YOUR TASK: Look through the data below and say how many of its lines contain "reactmemo", adding nothing else.

EXERCISE DATA:
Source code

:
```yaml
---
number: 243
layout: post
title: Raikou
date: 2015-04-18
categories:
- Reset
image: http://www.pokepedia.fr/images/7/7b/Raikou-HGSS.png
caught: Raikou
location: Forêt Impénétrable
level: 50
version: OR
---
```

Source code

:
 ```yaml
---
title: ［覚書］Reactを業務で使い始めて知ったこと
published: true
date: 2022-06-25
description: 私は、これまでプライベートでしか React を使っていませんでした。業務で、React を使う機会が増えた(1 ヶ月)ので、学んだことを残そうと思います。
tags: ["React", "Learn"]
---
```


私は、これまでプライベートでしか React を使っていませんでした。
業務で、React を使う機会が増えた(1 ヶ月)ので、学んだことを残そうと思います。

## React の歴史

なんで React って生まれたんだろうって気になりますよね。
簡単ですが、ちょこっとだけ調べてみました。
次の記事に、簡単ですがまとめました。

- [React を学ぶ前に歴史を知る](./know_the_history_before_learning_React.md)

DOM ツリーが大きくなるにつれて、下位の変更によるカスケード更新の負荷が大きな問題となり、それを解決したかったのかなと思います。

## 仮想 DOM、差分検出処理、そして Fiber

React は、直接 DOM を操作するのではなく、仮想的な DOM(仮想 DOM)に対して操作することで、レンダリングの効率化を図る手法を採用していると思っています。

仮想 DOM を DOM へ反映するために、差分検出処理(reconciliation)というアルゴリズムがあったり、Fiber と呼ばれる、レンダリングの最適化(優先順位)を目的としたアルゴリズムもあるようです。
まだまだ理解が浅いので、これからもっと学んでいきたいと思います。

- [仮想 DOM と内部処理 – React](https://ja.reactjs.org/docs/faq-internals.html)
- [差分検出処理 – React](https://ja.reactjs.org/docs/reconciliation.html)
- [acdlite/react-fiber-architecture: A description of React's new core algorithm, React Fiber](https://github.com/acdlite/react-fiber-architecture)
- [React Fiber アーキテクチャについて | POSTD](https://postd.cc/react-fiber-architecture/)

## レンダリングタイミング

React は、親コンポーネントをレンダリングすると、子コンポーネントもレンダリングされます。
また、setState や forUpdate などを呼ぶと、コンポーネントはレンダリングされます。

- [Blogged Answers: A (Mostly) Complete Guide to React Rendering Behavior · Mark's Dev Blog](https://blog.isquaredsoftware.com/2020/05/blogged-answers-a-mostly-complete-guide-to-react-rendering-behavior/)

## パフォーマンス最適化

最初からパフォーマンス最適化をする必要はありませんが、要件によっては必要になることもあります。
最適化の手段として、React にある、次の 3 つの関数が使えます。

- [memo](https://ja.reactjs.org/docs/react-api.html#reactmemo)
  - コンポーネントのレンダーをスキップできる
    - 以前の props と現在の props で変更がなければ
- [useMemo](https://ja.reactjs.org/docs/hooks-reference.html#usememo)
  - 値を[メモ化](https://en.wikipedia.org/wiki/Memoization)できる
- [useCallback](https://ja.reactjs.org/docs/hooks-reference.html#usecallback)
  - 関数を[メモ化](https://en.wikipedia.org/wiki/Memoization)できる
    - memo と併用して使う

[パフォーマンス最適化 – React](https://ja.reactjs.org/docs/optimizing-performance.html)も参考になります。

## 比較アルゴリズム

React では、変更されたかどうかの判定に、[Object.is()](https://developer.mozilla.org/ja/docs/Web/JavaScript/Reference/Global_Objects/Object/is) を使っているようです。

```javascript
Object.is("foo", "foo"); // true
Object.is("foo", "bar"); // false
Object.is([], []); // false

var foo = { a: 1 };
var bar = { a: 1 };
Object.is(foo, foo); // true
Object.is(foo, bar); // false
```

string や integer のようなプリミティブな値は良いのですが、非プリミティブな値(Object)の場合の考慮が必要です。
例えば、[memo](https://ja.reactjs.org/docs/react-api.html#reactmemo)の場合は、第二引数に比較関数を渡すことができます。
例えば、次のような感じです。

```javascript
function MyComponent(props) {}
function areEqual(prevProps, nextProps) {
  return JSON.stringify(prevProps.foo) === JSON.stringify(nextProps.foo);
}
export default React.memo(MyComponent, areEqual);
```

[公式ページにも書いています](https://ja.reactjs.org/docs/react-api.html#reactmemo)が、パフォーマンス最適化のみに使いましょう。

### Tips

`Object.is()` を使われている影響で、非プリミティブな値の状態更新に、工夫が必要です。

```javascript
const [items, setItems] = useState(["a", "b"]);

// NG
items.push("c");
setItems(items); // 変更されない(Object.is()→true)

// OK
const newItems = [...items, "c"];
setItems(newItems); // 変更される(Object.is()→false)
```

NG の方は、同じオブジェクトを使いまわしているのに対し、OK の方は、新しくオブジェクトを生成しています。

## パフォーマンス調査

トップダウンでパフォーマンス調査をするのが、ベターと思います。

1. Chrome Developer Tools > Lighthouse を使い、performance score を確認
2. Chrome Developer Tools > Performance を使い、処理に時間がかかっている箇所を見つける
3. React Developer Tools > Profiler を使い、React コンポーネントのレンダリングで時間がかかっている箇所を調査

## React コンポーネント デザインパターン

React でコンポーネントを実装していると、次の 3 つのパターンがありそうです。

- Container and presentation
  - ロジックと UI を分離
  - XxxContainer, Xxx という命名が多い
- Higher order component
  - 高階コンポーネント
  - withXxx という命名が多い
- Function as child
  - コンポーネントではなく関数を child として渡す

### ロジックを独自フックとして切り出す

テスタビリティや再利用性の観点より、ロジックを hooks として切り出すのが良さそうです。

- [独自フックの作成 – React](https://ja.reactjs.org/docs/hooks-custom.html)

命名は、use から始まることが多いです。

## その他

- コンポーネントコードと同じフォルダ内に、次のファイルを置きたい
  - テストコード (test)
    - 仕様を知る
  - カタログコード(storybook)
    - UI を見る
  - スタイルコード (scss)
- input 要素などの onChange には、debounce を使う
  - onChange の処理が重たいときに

RESPONSE TO THIS TASK: 3